Em Opus Dei - Um Olhar Objetivo para Além dos Mitos e da Realidade da Mais Controversa Força da Igreja Católica, o jornalista especializado em Vaticano John Allen Jr. compara a Obra a uma Guiness Extra Stout. Como a tradicional cerveja irlandesa, em um mercado repleto de produtos diet, light e até sem álcool, o Opus Dei é um reduto de tradição em meio a um catolicismo que, desde o Concílio Vaticano II, tomou vários atalhos em sua vivência cotidiana. Seu livro, lançado no fim de 2005, ainda sem tradução no Brasil, é o representante mais recente de uma ampla bibliografia destinada a produzir um retrato da Opus Dei isento de paixões. Como a cerveja preta e extra-forte, a organização sempre terá, segundo o autor, um número fiel de seguidores para os quais representa uma âncora irremovível num mundo movediço.
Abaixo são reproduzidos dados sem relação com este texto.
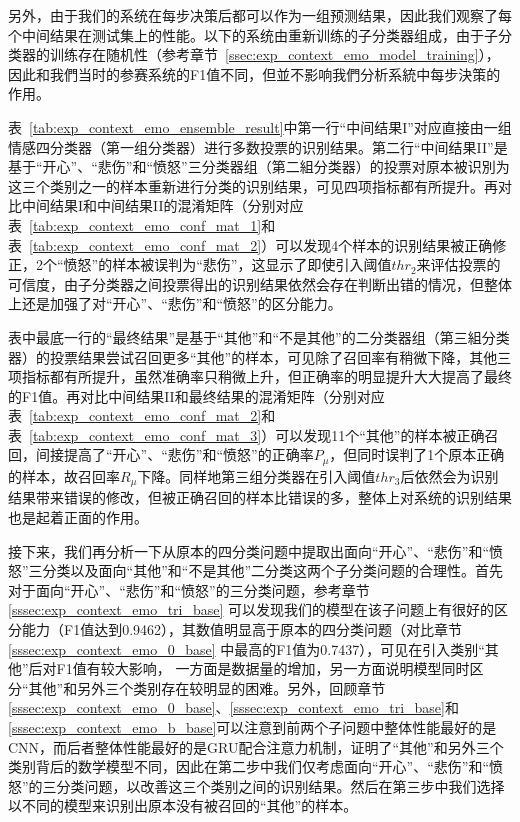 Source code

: 另外，由于我们的系统在每步决策后都可以作为一组预测结果，因此我们观察了每个中间结果在测试集上的性能。以下的系统由重新训练的子分类器组成，由于子分类器的训练存在随机性（参考章节~\ref{ssec:exp_context_emo_model_training}），因此和我們当时的参赛系统的F1值不同，但並不影响我們分析系統中每步決策的作用。

表~\ref{tab:exp_context_emo_ensemble_result}中第一行“中间结果I”对应直接由一组情感四分类器（第一组分类器）进行多数投票的识别结果。第二行“中间结果II”是基于“开心”、“悲伤”和“愤怒”三分类器组（第二組分类器）的投票对原本被识別为这三个类别之一的样本重新进行分类的识别结果，可见四项指标都有所提升。再对比中间结果I和中间结果II的混淆矩阵（分别对应表~\ref{tab:exp_context_emo_conf_mat_1}和表~\ref{tab:exp_context_emo_conf_mat_2}）可以发现4个样本的识别结果被正确修正，2个“愤怒”的样本被误判为“悲伤”，这显示了即使引入阈值$thr_2$来评估投票的可信度，由子分类器之间投票得出的识别结果依然会存在判断出错的情况，但整体上还是加强了对“开心”、“悲伤”和“愤怒”的区分能力。

表中最底一行的“最终结果”是基于“其他”和“不是其他”的二分类器组（第三組分类器）的投票结果尝试召回更多“其他”的样本，可见除了召回率有稍微下降，其他三项指标都有所提升，虽然准确率只稍微上升，但正确率的明显提升大大提高了最终的F1值。再对比中间结果II和最终结果的混淆矩阵（分别对应表~\ref{tab:exp_context_emo_conf_mat_2}和表~\ref{tab:exp_context_emo_conf_mat_3}）可以发现11个“其他”的样本被正确召回，间接提高了“开心”、“悲伤”和“愤怒”的正确率$P_\mu$，但同时误判了1个原本正确的样本，故召回率$R_\mu$下降。同样地第三组分类器在引入阈值$thr_3$后依然会为识别结果带来错误的修改，但被正确召回的样本比错误的多，整体上对系统的识别结果也是起着正面的作用。

接下来，我们再分析一下从原本的四分类问题中提取出面向“开心”、“悲伤”和“愤怒”三分类以及面向“其他”和“不是其他”二分类这两个子分类问题的合理性。首先对于面向“开心”、“悲伤”和“愤怒”的三分类问题，参考章节\ref{sssec:exp_context_emo_tri_base}
可以发现我们的模型在该子问题上有很好的区分能力（F1值达到0.9462），其数值明显高于原本的四分类问题（对比章节\ref{sssec:exp_context_emo_0_base}
中最高的F1值为0.7437），可见在引入类别“其他”后对F1值有较大影响，
一方面是数据量的增加，另一方面说明模型同时区分“其他”和另外三个类别存在较明显的困难。另外，回顾章节\ref{sssec:exp_context_emo_0_base}、\ref{sssec:exp_context_emo_tri_base}和\ref{sssec:exp_context_emo_b_base}可以注意到前两个子问题中整体性能最好的是CNN，而后者整体性能最好的是GRU配合注意力机制，证明了“其他”和另外三个类别背后的数学模型不同，因此在第二步中我们仅考虑面向“开心”、“悲伤”和“愤怒”的三分类问题，以改善这三个类别之间的识别结果。然后在第三步中我们选择以不同的模型来识别出原本没有被召回的“其他”的样本。

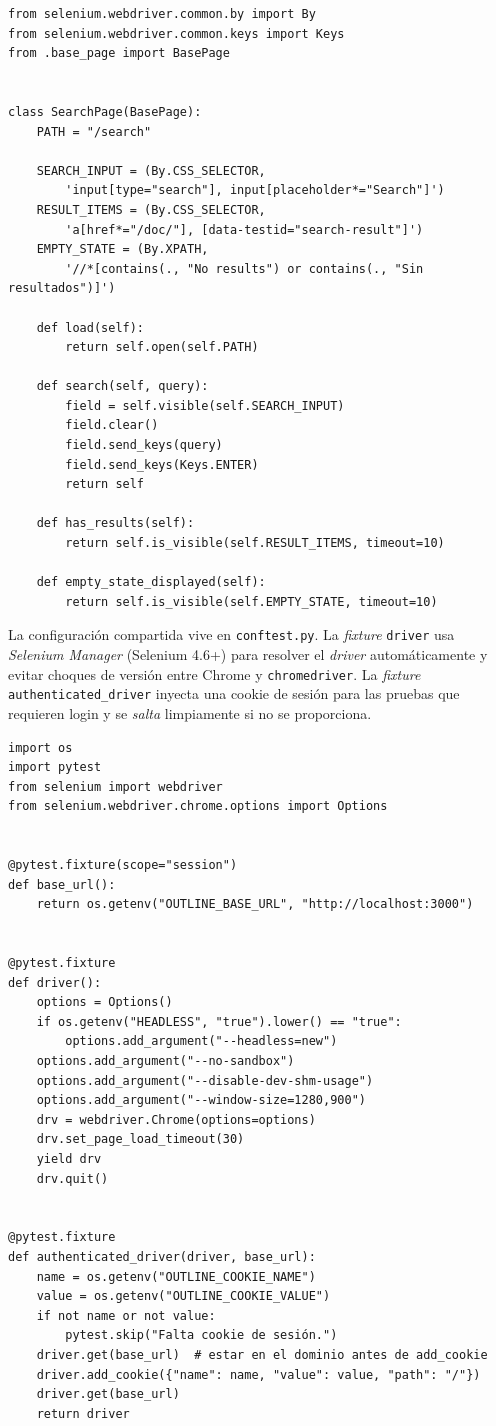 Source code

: \documentclass[12pt]{article}
\begin{document}
\begin{lstlisting}[style=py,caption={\texttt{pages/search\_page.py} --- Page Object de búsqueda.},captionpos=b]
from selenium.webdriver.common.by import By
from selenium.webdriver.common.keys import Keys
from .base_page import BasePage


class SearchPage(BasePage):
    PATH = "/search"

    SEARCH_INPUT = (By.CSS_SELECTOR,
        'input[type="search"], input[placeholder*="Search"]')
    RESULT_ITEMS = (By.CSS_SELECTOR,
        'a[href*="/doc/"], [data-testid="search-result"]')
    EMPTY_STATE = (By.XPATH,
        '//*[contains(., "No results") or contains(., "Sin resultados")]')

    def load(self):
        return self.open(self.PATH)

    def search(self, query):
        field = self.visible(self.SEARCH_INPUT)
        field.clear()
        field.send_keys(query)
        field.send_keys(Keys.ENTER)
        return self

    def has_results(self):
        return self.is_visible(self.RESULT_ITEMS, timeout=10)

    def empty_state_displayed(self):
        return self.is_visible(self.EMPTY_STATE, timeout=10)
\end{lstlisting}

La configuración compartida vive en \texttt{conftest.py}. La \textit{fixture}
\texttt{driver} usa \textit{Selenium Manager} (Selenium 4.6+) para resolver el
\textit{driver} automáticamente y evitar choques de versión entre Chrome y
\texttt{chromedriver}. La \textit{fixture} \texttt{authenticated\_driver} inyecta
una cookie de sesión para las pruebas que requieren login y se \textit{salta}
limpiamente si no se proporciona.

\begin{lstlisting}[style=py,caption={\texttt{conftest.py} --- fixtures de pytest.},captionpos=b]
import os
import pytest
from selenium import webdriver
from selenium.webdriver.chrome.options import Options


@pytest.fixture(scope="session")
def base_url():
    return os.getenv("OUTLINE_BASE_URL", "http://localhost:3000")


@pytest.fixture
def driver():
    options = Options()
    if os.getenv("HEADLESS", "true").lower() == "true":
        options.add_argument("--headless=new")
    options.add_argument("--no-sandbox")
    options.add_argument("--disable-dev-shm-usage")
    options.add_argument("--window-size=1280,900")
    drv = webdriver.Chrome(options=options)
    drv.set_page_load_timeout(30)
    yield drv
    drv.quit()


@pytest.fixture
def authenticated_driver(driver, base_url):
    name = os.getenv("OUTLINE_COOKIE_NAME")
    value = os.getenv("OUTLINE_COOKIE_VALUE")
    if not name or not value:
        pytest.skip("Falta cookie de sesión.")
    driver.get(base_url)  # estar en el dominio antes de add_cookie
    driver.add_cookie({"name": name, "value": value, "path": "/"})
    driver.get(base_url)
    return driver
\end{lstlisting}
\end{document}
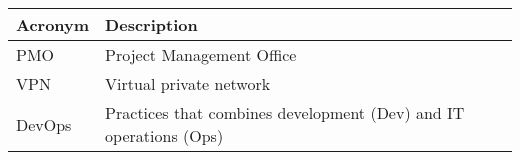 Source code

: \addtocounter{table}{-1}
\begin{longtable}{p{}p{}}\hline
\textbf{Acronym} & \textbf{Description}  \\\hline

PMO & Project Management Office \\\hline
VPN & Virtual private network \\\hline
DevOps & Practices that combines development (Dev) and IT operations (Ops) \\\hline

\end{longtable}
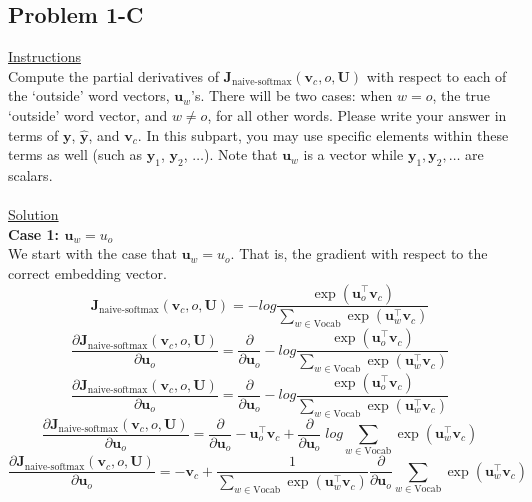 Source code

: \documentclass[12pt]{article}
\begin{document}
\subsection{Problem 1-C}
\underline{Instructions}
~\\
Compute the partial derivatives of $\bm J_{\text{naive-softmax}}(\bm v_c, o, \bm U)$ with respect to 
each of the `outside' word vectors, $\bm u_w$'s. There will be two cases: when $w=o$, the true 
`outside' word vector, and $w \neq o$, for all other words. Please write your answer in terms of 
$\bm y$, $\hat{\bm y}$, and $\bm v_c$. In this subpart, you may use specific elements within these 
terms as well (such as $\bm y_1$, $\bm y_2$, $\dots$). Note that $\bm u_w$ is a vector while 
$\bm y_1, \bm y_2, \dots$ are scalars.
~\\
~\\
\underline{Solution}
~\\
\textbf{Case 1: $\bm u_w = u_o$}
~\\
We start with the case that $\bm u_w = u_o$. That is, the gradient with respect to the correct 
embedding vector. 
\begin{equation*}
    \bm J_{\text{naive-softmax}}(\bm v_c, o, \bm U) = 
    -log \frac{\exp(\bm u_{o}^\top \bm v_c)}{\sum_{w \in \text{Vocab}} \exp(\bm u_{w}^\top \bm v_c)}
\end{equation*}
\begin{equation*}
    \frac{\partial \bm J_{\text{naive-softmax}}(\bm v_c, o, \bm U)}{\partial \bm u_o} = 
    \frac{\partial}{\partial \bm u_o} 
    - log \frac{\exp(\bm u_{o}^\top \bm v_c)}{\sum_{w \in \text{Vocab}} \exp(\bm u_{w}^\top \bm v_c)}
\end{equation*}
\begin{equation*}
    \frac{\partial \bm J_{\text{naive-softmax}}(\bm v_c, o, \bm U)}{\partial \bm u_o} = 
    \frac{\partial}{\partial \bm u_o} 
    - log \frac{\exp(\bm u_{o}^\top \bm v_c)}{\sum_{w \in \text{Vocab}} \exp(\bm u_{w}^\top \bm v_c)}
\end{equation*}
\begin{equation*}
    \frac{\partial \bm J_{\text{naive-softmax}}(\bm v_c, o, \bm U)}{\partial \bm u_o} = 
    \frac{\partial}{\partial \bm u_o} 
    - \bm u_o^\top \bm v_c +
    \frac{\partial}{\partial \bm u_o} 
    \; log \sum_{w \in \text{Vocab}} \exp(\bm u_{w}^\top \bm v_c)
\end{equation*}
\begin{equation*}
    \frac{\partial \bm J_{\text{naive-softmax}}(\bm v_c, o, \bm U)}{\partial \bm u_o} = 
    - \bm v_c +
    \frac{1}{\sum_{w \in \text{Vocab}} \exp(\bm u_{w}^\top \bm v_c)}
    \frac{\partial}{\partial \bm u_o} 
    \sum_{w \in \text{Vocab}} \exp(\bm u_{w}^\top \bm v_c)
\end{equation*}
\end{document}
Quem pertence ao Opus Dei não tem dúvidas nem relativismos numa sociedade povoada por ambos: pensa com a Igreja e vive como o papa manda. ‘A Igreja Católica não é uma democracia’, diz a numerária Maria Lúcia Alckmin. Para membros da Obra, parte significativa dos católicos não passa de ‘católicos de censo’ - que servem para expandir as estatísticas, mas seguem apenas as crenças pessoais. Em Caminho, Escrivá demonstra desprezo com relação a essa humanidade supostamente sem ideal: ‘Que conversas! Que baixeza e que... nojo! - e tens de conviver com eles, no escritório, na universidade, no consultório... no mundo’.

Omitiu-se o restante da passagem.